Updated on July 03, 2022

Comments

  • CyberJunkie
    CyberJunkie almost 2 years

    This has been stressing me out.. I have a hidden input:

    <input type="hidden" value="North Miami" name="city">
    

    I'm populating the hidden input with valid city names via javascript prior to submitting the form. Suppose someone wants to submit Banana instead of a city name. The culprit can easily alter the input value via DOM inspectors like Firebug.

    How can I ensure that the hidden inputs are not tampered with? I'm already validating the input against attacks but as long as I'm accepting alphabetical characters, anything can be submitted, hence banana...

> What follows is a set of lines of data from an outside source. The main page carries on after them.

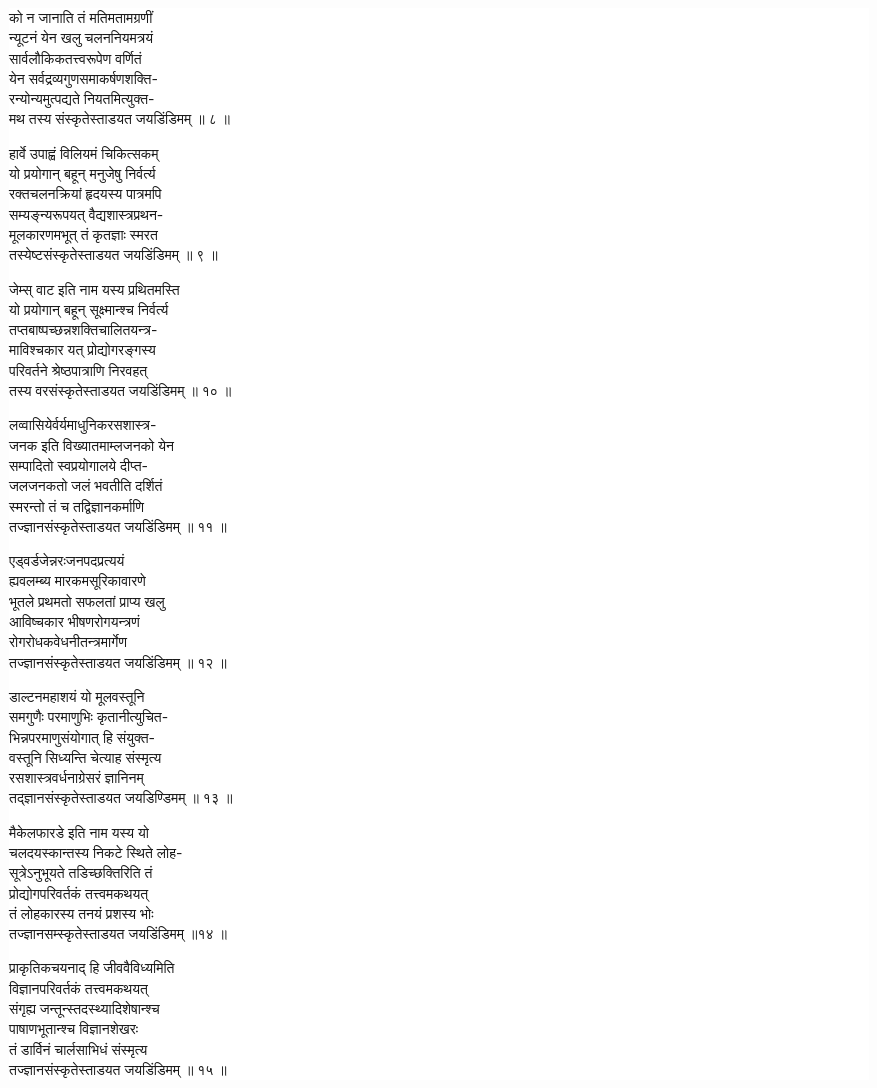को न जानाति तं मतिमतामग्रणीं  
न्यूटनं येन खलु चलननियमत्रयं  
सार्वलौकिकतत्त्वरूपेण वर्णितं  
येन सर्वद्रव्यगुणसमाकर्षणशक्ति-  
रन्योन्यमुत्पद्यते नियतमित्युक्त-  
मथ तस्य संस्कृतेस्ताडयत जयडिंडिमम् ॥ ८ ॥

हार्वे उपाह्वं विलियमं चिकित्सकम्  
यो प्रयोगान् बहून् मनुजेषु निर्वर्त्य  
रक्तचलनक्रियां हृदयस्य पात्रमपि  
सम्यङ्न्यरूपयत् वैद्यशास्त्रप्रथन-  
मूलकारणमभूत् तं कृतज्ञाः स्मरत  
तस्येष्टसंस्कृतेस्ताडयत जयडिंडिमम् ॥ ९ ॥

जेम्स् वाट इति नाम यस्य प्रथितमस्ति  
यो प्रयोगान् बहून् सूक्ष्मान्श्च निर्वर्त्य  
तप्तबाष्पच्छन्नशक्तिचालितयन्त्र-  
माविश्चकार यत् प्रोद्योगरङ्गस्य  
परिवर्तने श्रेष्ठपात्राणि निरवहत्  
तस्य वरसंस्कृतेस्ताडयत जयडिंडिमम् ॥ १० ॥

लव्वासियेर्वर्यमाधुनिकरसशास्त्र-  
जनक इति विख्यातमाम्लजनको येन  
सम्पादितो स्वप्रयोगालये दीप्त-  
जलजनकतो जलं भवतीति दर्शितं  
स्मरन्तो तं च तद्विज्ञानकर्माणि  
तज्ज्ञानसंस्कृतेस्ताडयत जयडिंडिमम् ॥ ११ ॥

एड्वर्डजेन्नरःजनपदप्रत्ययं  
ह्यवलम्ब्य मारकमसूरिकावारणे  
भूतले प्रथमतो सफलतां प्राप्य खलु  
आविष्चकार भीषणरोगयन्त्रणं  
रोगरोधकवेधनीतन्त्रमार्गेण  
तज्ज्ञानसंस्कृतेस्ताडयत जयडिंडिमम् ॥ १२ ॥

डाल्टनमहाशयं यो मूलवस्तूनि  
समगुणैः परमाणुभिः कृतानीत्युचित-  
भिन्नपरमाणुसंयोगात् हि संयुक्त-  
वस्तूनि सिध्यन्ति चेत्याह संस्मृत्य  
रसशास्त्रवर्धनाग्रेसरं ज्ञानिनम्  
तद्ज्ञानसंस्कृतेस्ताडयत जयडिण्डिमम् ॥ १३ ॥

मैकेलफारडे इति नाम यस्य यो  
चलदयस्कान्तस्य निकटे स्थिते लोह-  
सूत्रेऽनुभूयते तडिच्छक्तिरिति तं  
प्रोद्योगपरिवर्तकं तत्त्वमकथयत्  
तं लोहकारस्य तनयं प्रशस्य भोः  
तज्ज्ञानसम्स्कृतेस्ताडयत जयडिंडिमम् ॥१४ ॥

प्राकृतिकचयनाद् हि जीववैविध्यमिति  
विज्ञानपरिवर्तकं तत्त्वमकथयत्  
संगृह्य जन्तून्स्तदस्थ्यादिशेषान्श्च  
पाषाणभूतान्श्च विज्ञानशेखरः  
तं डार्विनं चार्लसाभिधं संस्मृत्य  
तज्ज्ञानसंस्कृतेस्ताडयत जयडिंडिमम् ॥ १५ ॥
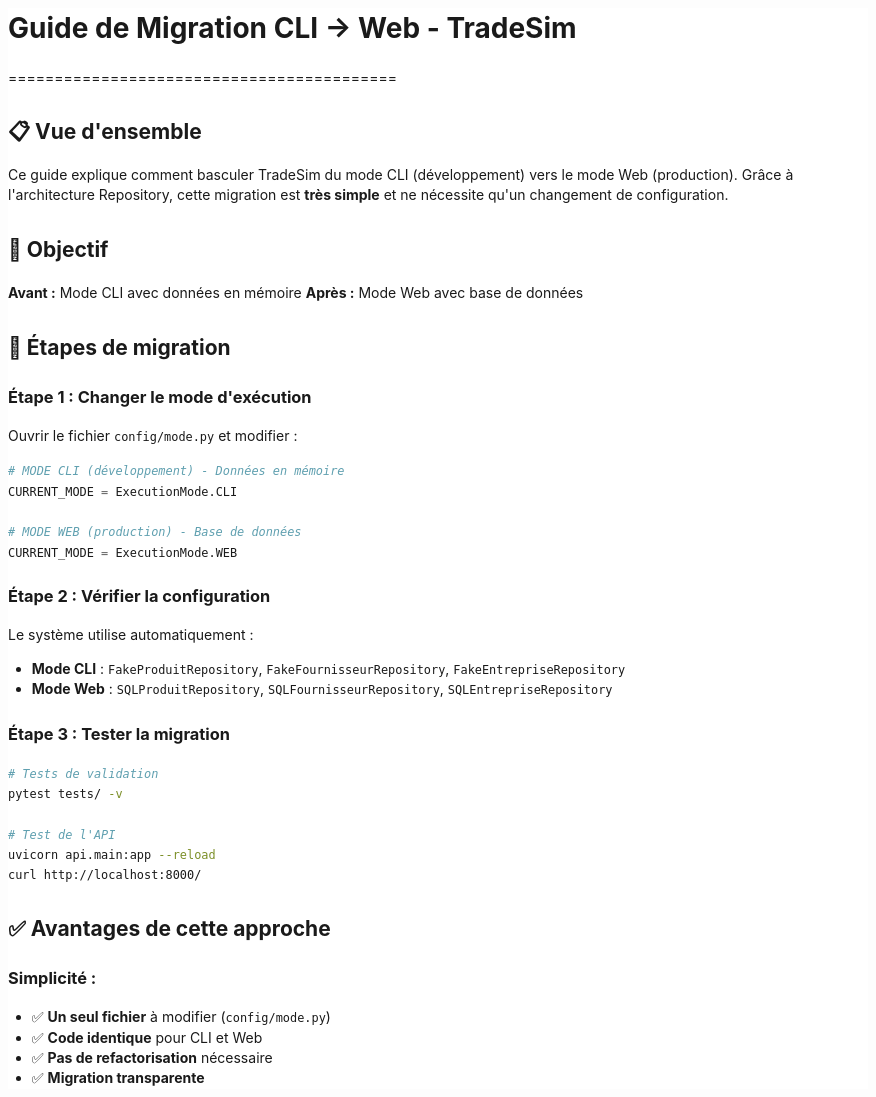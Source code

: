 # Guide de Migration CLI → Web - TradeSim
==========================================

## 📋 **Vue d'ensemble**

Ce guide explique comment basculer TradeSim du mode CLI (développement) vers le mode Web (production). Grâce à l'architecture Repository, cette migration est **très simple** et ne nécessite qu'un changement de configuration.

## 🎯 **Objectif**

**Avant :** Mode CLI avec données en mémoire
**Après :** Mode Web avec base de données

## 🔧 **Étapes de migration**

### **Étape 1 : Changer le mode d'exécution**

Ouvrir le fichier `config/mode.py` et modifier :

```python
# MODE CLI (développement) - Données en mémoire
CURRENT_MODE = ExecutionMode.CLI

# MODE WEB (production) - Base de données  
CURRENT_MODE = ExecutionMode.WEB
```

### **Étape 2 : Vérifier la configuration**

Le système utilise automatiquement :
- **Mode CLI** : `FakeProduitRepository`, `FakeFournisseurRepository`, `FakeEntrepriseRepository`
- **Mode Web** : `SQLProduitRepository`, `SQLFournisseurRepository`, `SQLEntrepriseRepository`

### **Étape 3 : Tester la migration**

```bash
# Tests de validation
pytest tests/ -v

# Test de l'API
uvicorn api.main:app --reload
curl http://localhost:8000/
```

## ✅ **Avantages de cette approche**

### **Simplicité :**
- ✅ **Un seul fichier** à modifier (`config/mode.py`)
- ✅ **Code identique** pour CLI et Web
- ✅ **Pas de refactorisation** nécessaire
- ✅ **Migration transparente**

    Edit: I'm referring to hidden inputs in general, not just city names. Any value populated by a script and a value that must be submitted unaltered.

  • Halcyon
    Halcyon almost 13 years
    +1 If you have data that the user should not modify .. don't let him. Even keeping them in JavaScript might be a problem as they can still be tampered with.
  • Halcyon
    Halcyon almost 13 years
    But moot without 2 paragraphs explaining why ;)
  • CyberJunkie
    CyberJunkie almost 13 years
    Thank you! I am convinced that session storing is a sufficient solution for this. Should the user modify the value to banana it's his loss.
  • CyberJunkie
    CyberJunkie almost 13 years
    Thank you! I think session variables are a good solution. Voted best answer for additional ideas :)
  • James
    James almost 8 years
    if your secret key is on the client side, it's not so secret. The server can prevent the client from tampering with data it generated, but with current browser standards, it can never verify that data it receives was generated by the code it sent to the client.
  • Darien
    Darien almost 8 years
    @James I'm not sure what you mean, given that it's "a secret key known only to the server". Also, there is no "data generated by code sent to the client", this is all server-side computation. However, it's true that option #2 should also contain an HMAC step for added security, so I'm going to edit that in.